EXERCISE DESCRIPTION:
Among the records, find the lines that hold the string "Short" and return them.
****************
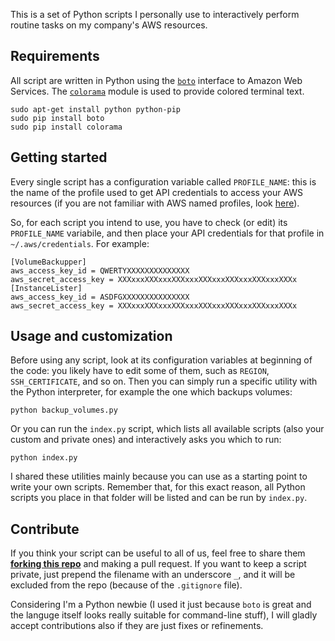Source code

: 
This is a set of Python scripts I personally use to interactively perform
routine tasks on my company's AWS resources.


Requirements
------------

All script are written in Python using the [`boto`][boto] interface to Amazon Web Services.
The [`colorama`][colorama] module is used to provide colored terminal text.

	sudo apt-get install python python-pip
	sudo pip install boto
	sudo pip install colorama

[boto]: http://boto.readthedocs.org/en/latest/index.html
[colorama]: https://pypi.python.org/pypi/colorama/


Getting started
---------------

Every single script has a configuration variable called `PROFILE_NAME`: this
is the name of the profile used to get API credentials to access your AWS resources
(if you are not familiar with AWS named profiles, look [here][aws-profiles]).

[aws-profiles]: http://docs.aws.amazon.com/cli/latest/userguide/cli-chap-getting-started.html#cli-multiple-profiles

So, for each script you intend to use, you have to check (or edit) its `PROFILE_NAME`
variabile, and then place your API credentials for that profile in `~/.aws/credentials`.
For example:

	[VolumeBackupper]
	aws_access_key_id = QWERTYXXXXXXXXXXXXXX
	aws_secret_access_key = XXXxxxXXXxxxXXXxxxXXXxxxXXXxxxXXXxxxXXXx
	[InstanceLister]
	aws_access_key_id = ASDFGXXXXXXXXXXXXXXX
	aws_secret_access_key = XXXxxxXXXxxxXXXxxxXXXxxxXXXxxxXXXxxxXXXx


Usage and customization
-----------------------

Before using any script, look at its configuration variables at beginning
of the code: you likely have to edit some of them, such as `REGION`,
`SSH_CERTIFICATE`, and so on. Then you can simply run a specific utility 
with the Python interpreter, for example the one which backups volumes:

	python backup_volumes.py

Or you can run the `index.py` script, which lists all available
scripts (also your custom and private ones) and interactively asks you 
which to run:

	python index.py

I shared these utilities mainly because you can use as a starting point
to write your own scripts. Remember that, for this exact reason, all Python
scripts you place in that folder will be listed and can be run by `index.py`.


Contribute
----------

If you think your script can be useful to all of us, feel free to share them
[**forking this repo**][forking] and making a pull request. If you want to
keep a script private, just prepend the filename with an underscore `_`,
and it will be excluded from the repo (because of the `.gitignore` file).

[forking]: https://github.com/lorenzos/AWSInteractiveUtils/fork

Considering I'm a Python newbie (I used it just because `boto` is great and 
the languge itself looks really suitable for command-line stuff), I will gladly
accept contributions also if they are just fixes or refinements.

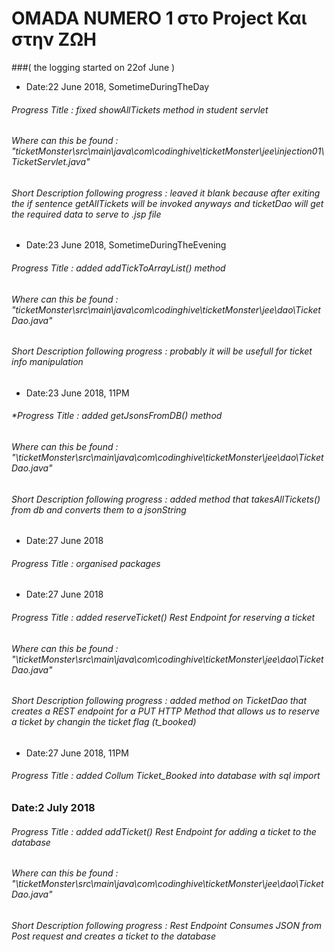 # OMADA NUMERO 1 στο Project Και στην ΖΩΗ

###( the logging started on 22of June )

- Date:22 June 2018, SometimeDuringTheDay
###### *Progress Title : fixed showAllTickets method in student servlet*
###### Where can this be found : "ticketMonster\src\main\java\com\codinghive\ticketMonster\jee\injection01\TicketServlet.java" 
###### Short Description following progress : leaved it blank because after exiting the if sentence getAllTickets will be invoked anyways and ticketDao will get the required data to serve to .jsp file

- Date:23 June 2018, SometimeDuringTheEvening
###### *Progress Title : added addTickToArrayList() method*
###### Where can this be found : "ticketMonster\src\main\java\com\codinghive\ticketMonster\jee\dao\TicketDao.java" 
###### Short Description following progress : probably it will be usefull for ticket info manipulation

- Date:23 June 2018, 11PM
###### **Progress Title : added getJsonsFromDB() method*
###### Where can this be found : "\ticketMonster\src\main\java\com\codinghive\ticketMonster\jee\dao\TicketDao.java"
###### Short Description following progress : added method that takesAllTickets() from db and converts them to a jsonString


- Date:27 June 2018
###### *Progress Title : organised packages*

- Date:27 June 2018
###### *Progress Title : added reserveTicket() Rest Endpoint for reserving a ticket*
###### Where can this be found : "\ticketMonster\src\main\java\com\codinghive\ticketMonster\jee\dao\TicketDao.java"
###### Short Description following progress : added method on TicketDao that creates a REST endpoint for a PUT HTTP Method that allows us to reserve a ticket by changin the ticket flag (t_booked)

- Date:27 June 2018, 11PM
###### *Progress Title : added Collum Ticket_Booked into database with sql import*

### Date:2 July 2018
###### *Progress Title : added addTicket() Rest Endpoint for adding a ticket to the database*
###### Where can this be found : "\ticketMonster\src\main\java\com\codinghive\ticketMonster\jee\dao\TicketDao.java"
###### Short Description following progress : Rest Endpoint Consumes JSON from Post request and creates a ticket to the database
****************
EXERCISE ANSWER:
###### Short Description following progress : leaved it blank because after exiting the if sentence getAllTickets will be invoked anyways and ticketDao will get the required data to serve to .jsp file
###### Short Description following progress : probably it will be usefull for ticket info manipulation
###### Short Description following progress : added method that takesAllTickets() from db and converts them to a jsonString
###### Short Description following progress : added method on TicketDao that creates a REST endpoint for a PUT HTTP Method that allows us to reserve a ticket by changin the ticket flag (t_booked)
###### Short Description following progress : Rest Endpoint Consumes JSON from Post request and creates a ticket to the database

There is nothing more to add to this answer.